━━━━━ Record set ━━━━━

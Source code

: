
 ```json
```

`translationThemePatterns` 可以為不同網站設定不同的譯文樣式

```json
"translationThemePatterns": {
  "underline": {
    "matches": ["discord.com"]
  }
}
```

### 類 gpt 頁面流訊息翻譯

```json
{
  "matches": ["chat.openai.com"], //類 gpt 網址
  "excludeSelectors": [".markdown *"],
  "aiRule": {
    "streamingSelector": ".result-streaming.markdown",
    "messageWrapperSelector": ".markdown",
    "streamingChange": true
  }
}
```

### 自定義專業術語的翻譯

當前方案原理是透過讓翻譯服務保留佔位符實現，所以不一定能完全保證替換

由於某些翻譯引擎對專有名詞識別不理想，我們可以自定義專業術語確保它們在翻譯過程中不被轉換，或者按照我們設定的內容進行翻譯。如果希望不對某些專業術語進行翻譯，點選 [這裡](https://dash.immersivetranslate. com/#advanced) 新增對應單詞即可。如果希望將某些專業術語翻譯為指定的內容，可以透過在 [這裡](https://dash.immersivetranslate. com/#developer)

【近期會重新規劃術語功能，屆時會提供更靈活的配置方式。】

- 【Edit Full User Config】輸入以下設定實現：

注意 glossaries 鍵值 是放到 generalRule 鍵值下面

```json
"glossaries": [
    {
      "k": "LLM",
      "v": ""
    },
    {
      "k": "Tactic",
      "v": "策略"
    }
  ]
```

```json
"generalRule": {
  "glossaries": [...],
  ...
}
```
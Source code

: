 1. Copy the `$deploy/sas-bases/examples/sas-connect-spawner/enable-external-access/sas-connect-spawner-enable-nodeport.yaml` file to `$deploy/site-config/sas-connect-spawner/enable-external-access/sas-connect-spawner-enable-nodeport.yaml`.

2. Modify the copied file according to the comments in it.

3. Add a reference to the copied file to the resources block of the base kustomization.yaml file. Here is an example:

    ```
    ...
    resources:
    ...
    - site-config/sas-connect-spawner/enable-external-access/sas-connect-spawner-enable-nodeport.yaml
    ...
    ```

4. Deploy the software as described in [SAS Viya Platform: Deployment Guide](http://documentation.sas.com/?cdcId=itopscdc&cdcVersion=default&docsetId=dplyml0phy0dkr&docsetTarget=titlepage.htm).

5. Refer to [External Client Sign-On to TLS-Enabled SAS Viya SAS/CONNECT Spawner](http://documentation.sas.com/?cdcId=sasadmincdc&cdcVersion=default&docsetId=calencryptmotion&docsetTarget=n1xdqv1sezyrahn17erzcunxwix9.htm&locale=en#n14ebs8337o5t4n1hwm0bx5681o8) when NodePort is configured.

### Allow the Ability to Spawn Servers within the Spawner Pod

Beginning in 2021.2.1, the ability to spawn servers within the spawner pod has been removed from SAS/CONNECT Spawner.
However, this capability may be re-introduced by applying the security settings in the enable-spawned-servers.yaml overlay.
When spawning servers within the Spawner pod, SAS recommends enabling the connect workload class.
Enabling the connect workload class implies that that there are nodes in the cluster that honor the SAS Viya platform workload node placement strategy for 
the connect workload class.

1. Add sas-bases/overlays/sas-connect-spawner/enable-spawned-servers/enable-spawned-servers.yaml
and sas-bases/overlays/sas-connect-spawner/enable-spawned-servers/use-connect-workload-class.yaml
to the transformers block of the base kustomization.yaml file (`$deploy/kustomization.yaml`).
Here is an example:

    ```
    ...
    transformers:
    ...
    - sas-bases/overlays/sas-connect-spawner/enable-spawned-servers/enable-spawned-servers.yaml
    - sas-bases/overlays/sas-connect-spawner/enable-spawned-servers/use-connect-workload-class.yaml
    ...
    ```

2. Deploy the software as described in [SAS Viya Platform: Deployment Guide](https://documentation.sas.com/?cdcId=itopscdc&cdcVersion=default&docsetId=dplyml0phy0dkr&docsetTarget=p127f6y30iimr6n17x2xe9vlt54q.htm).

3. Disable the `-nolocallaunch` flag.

━━━━━

▶ Task to carry out:
What is the number of lines in the records that hold the word "markdown"? Answer with that number only.

▶ Answer area:
3